### Brief
For the listing below, return the line containing "on non-operational stations.", the line containing "on Twitter! @awesomeciti", and all lines in between, exactly as written and nothing else.
Records provided START
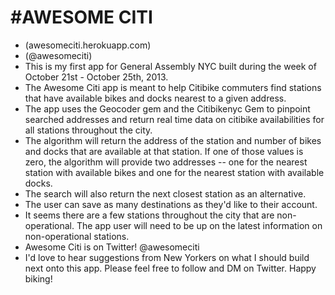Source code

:#AWESOME CITI
===========

* (awesomeciti.herokuapp.com)
* (@awesomeciti)
* This is my first app for General Assembly NYC built during the week of October 21st - October 25th, 2013. 
* The Awesome Citi app is meant to help Citibike commuters find stations that have available bikes and docks nearest to a given address. 
* The app uses the Geocoder gem and the Citibikenyc Gem to pinpoint searched addresses and return real time data on citibike availabilities for all stations throughout the city. 
* The algorithm will return the address of the station and number of bikes and docks that are available at that station. If one of those values is zero, the algorithm will provide two addresses -- one for the nearest station with available bikes and one for the nearest station with available docks. 
* The search will also return the next closest station as an alternative.
* The user can save as many destinations as they'd like to their account. 
* It seems there are a few stations throughout the city that are non-operational. The app user will need to be up on the latest information on non-operational stations.
* Awesome Citi is on Twitter! @awesomeciti
* I'd love to hear suggestions from New Yorkers on what I should build next onto this app. Please feel free to follow and DM on Twitter. Happy biking!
Records provided END
### Problem solution
* It seems there are a few stations throughout the city that are non-operational. The app user will need to be up on the latest information on non-operational stations.
* Awesome Citi is on Twitter! @awesomeciti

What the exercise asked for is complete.